Personal information
- Full name: Robert Noel Davenport
- Born: 26 November 1852 Adelaide, Colony of South Australia
- Died: 22 December 1934 (aged 82) Port Elliott, South Australia
- Role: Batsman

Domestic team information
- 1881/82–1883/84: Otago
- Source: ESPNcricinfo, 8 May 2016

= Robert Davenport (cricketer) =

New Zealand cricketer

Robert Noel Davenport (26 November 1852 - 22 December 1934) was a New Zealand cricketer. He played two first-class matches for Otago, one in each of the 1881–82 and 1883–84 seasons.

Robert Noel Davenport was born at Adelaide in 1852. He was the son of Robert Davenport, a pioneer and politician in the early days of the Colony of South Australia. His uncle, Samuel Davenport, was also an early pioneer, the brothers having arrived in Australia in 1843. Davenport was educated at St Peter's College in Adelaide and then in England at Mill Hill School.

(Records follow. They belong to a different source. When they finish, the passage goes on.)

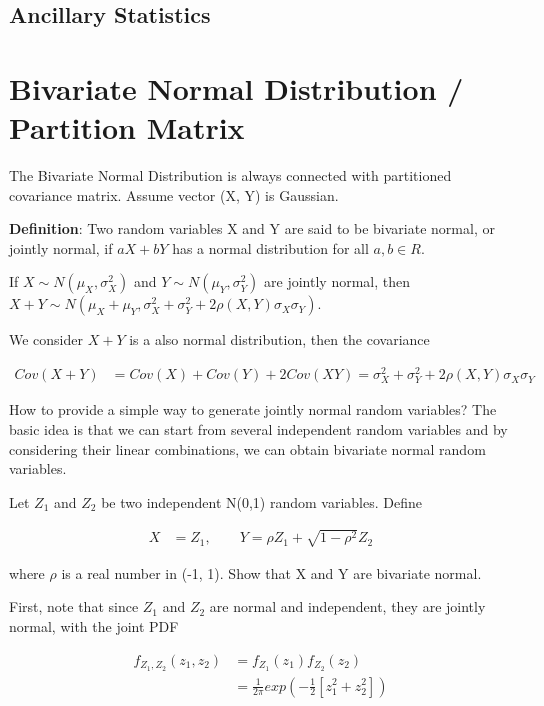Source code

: \documentclass[11pt]{article} %
\begin{document}
\subsection{Ancillary Statistics}




\section{Bivariate Normal Distribution / Partition Matrix}
The Bivariate Normal Distribution is always connected with partitioned covariance matrix. Assume vector (X, Y) is Gaussian. 

\textbf{Definition}: Two random variables X and Y are said to be bivariate normal, or jointly normal, if $aX+bY$ has a normal distribution for all $a,b \in R$.

If $X \sim N( \mu_X, \sigma^2_X)$ and $Y \sim N( \mu_Y, \sigma^2_Y)$ are jointly normal, then $ X + Y  \sim N( \mu_X + \mu_Y, \sigma^2_X + \sigma^2_Y + 2 \rho(X,Y) \sigma_X \sigma_Y) $. 

We consider $X + Y$ is a also normal distribution, then the covariance 

\begin{align*}
	Cov(X+Y) &= Cov(X) + Cov(Y) + 2Cov(XY) = \sigma^2_X + \sigma^2_Y + 2 \rho(X,Y) \sigma_X \sigma_Y
\end{align*}

How to provide a simple way to generate jointly normal random variables? The basic idea is that we can start from several independent random variables and by considering their linear combinations, we can obtain bivariate normal random variables. 

Let $Z_1$ and $Z_2$ be two independent N(0,1) random variables. Define

\begin{align*}
	X &= Z_1, \qquad Y= \rho Z_1 + \sqrt{1-\rho^2} Z_2
\end{align*}

where $\rho$ is a real number in (-1, 1). Show that X and Y are bivariate normal.

First, note that since $Z_1$ and $Z_2$ are normal and independent, they are jointly normal, with the joint PDF

\begin{align*}
	f_{Z_1, Z_2} (z_1, z_2) &= f_{Z_1}(z_1) f_{Z_2}(z_2) \\
	&= \frac{1}{2 \pi} exp \left(-\frac{1}{2} [z_1^2 + z_2^2] \right)
\end{align*}
\end{document}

He worked for the National Bank of Australasia before farming in Queensland.

As a young man, Davenport was considered a "brilliant athlete" and a "well-known cricketer". He played against a touring English side led by WG Grace at Melbourne and played club cricket in New Zealand for Phoenix Cricket Club in Dunedin. He was described in January 1882 by the Otago Daily Times as a "high order" batsman with "the strongest defence" who was also "an excellent field". The paper went on to suggest that "as an all-round player, in short, he cannot be far off being the best man in the Southern Province". He played for an Otago XI against a visiting English team led by Alfred Shaw later in the month and in February played the first of his two first-class matches, playing against Canterbury in Otago's only first-class match of the season. He played again for the province in February 1884, this time against a touring Tasmanian side. He scored a total of 54 first-class runs, with a highest score of 38 not out scored against Tasmania.

Davenport lived at Port Elliot with his wife in a home which had been established by his father. The couple had no children. He died in 1934 aged 82.